If you know me very well, you know that I'm not a very good story teller. Its just a fact of my life. David will concur. Honestly, I give too many details and then I always forget the punch line. So don't say I didn't warn you.
To put this all in perspective, I have to tell you that we're studying 1 Corinthians right now. The last couple sessions have been mostly about serving God through serving others, etc. You know the drill. I've also been reading through the gospels and am struck again by Christ's ministry to the poor, sick, unlucky and generally forgotten people of society. And I've been battling feelings of guilt and asking myself what I'm really doing to minister Christ to the people around me. The list is pathetically short. So I've been actively praying that God would show me how and where I can be more of service to Him.
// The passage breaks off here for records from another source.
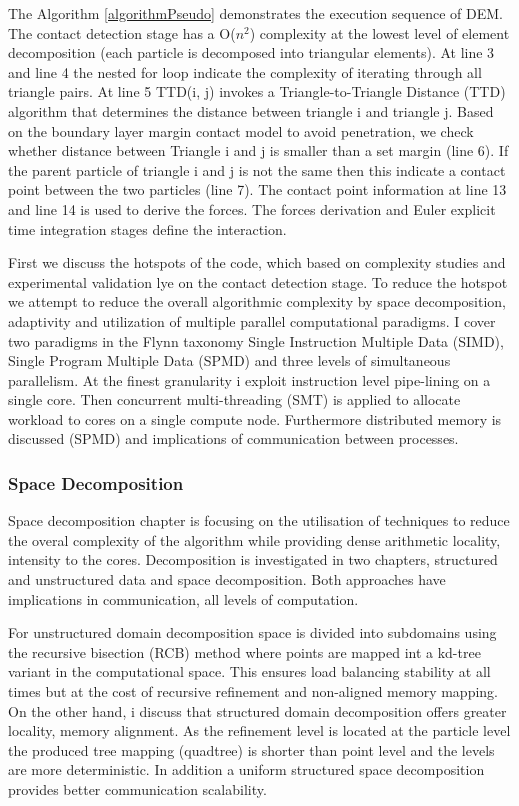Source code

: \documentclass[times,12pt]{article}
\begin{document}
The Algorithm \ref{algorithmPseudo} demonstrates the execution sequence of DEM. The contact detection stage has a O($n^2$) complexity at the lowest level of element decomposition (each particle is decomposed into triangular elements). At line 3 and line 4 the nested for loop indicate the complexity of iterating through all triangle pairs. At line 5 TTD(i, j) invokes a Triangle-to-Triangle Distance (TTD) algorithm that determines the distance between triangle i and triangle j. Based on the boundary layer margin contact model \cite{Krestenitis2015} to avoid penetration, we check whether distance between Triangle i and j is smaller than a set margin (line 6). If the parent particle of triangle i and j is not the same then this indicate a contact point between the two particles (line 7). The contact point information at line 13 and line 14 is used to derive the forces. The forces derivation and Euler explicit time integration stages define the interaction. 

First we discuss the hotspots of the code, which based on complexity studies and experimental validation lye on the contact detection stage. To reduce the hotspot we attempt to reduce the overall algorithmic complexity by space decomposition, adaptivity and utilization of multiple parallel computational paradigms. I cover two paradigms in the Flynn taxonomy Single Instruction Multiple Data (SIMD), Single Program Multiple Data (SPMD) and three levels of simultaneous parallelism. At the finest granularity i exploit instruction level pipe-lining on a single core. Then concurrent multi-threading (SMT) is applied to allocate workload to cores on a single compute node. Furthermore distributed memory is discussed (SPMD) and implications of communication between processes.

\subsubsection{Space Decomposition}

Space decomposition chapter is focusing on the utilisation of techniques to reduce the overal complexity of the algorithm while providing dense arithmetic locality, intensity to the cores. Decomposition is investigated in two chapters, structured and unstructured data and space decomposition. Both approaches have implications in communication, all levels of computation. 

For unstructured domain decomposition space is divided into subdomains using the recursive bisection (RCB) method where points are mapped int a kd-tree variant in the computational space. This ensures load balancing stability at all times but at the cost of recursive refinement and non-aligned memory mapping. On the other hand, i discuss that structured domain decomposition offers greater locality, memory alignment. As the refinement level is located at the particle level the produced tree mapping (quadtree) is shorter than point level and the levels are more deterministic. In addition a uniform structured space decomposition provides better communication scalability.  
\end{document}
This morning I was driving happily to work on 220 and noticed a girl walking alongside the road. I thought how chilly she must be and noticed she was carrying a couple bags. My next thought was that I should pull off and give her a ride. But then I had to get over to pass a vehicle. Then I crossed a bridge. By this time I was thinking where I should turn around and knew I'd have to go to the next exit. As I neared the exit I tried convincing myself that she'd surely be alright without my help. But it just wasn't happening- I knew from past experiences that I'd feel guilty. To me, that guilt is a sure indication of a sin.
So I pulled off, turned around and got back on, keeping my eyes pealed for her and a good place to pull off. Just as I crossed the bridge, I saw a Jeep on the side of the road and the girl getting in the passenger side. My eyes filled with tears. I'd missed out. I had heard the Holy Spirit telling me to stop. I had seen God's answer to my prayer but drove right on by. I had missed an opportunity to serve.
In the last week, I've given a lot of thought to those who Christ served and who might be the modern day equivalent. The forgotten. The ignored. The least of all. I don't know who she was or where she was going, but I know that plenty of cars passed her as she was walking. She was ignored. And if by chance she was noticed, she was just as quickly forgotten.
I passed her too. I drove right on by. But even through my guilt and shame, I see the Holy Spirit at work in my life. It was God who put me on 220 at just the right time and it was Him who gave me the eyes to notice her. So I pray that this incident is simply a stepping stone to walking impulsively in the Spirit.
How has God used you to minister and serve the overlooked in your community? Have you acted impulsively from the leading of the Spirit? What happened? Share your story. I need your encouragement today. And I promise we won't accuse you of beating your own drum. We know that we can do nothing good of our own strength. Tell your story to the glory of God!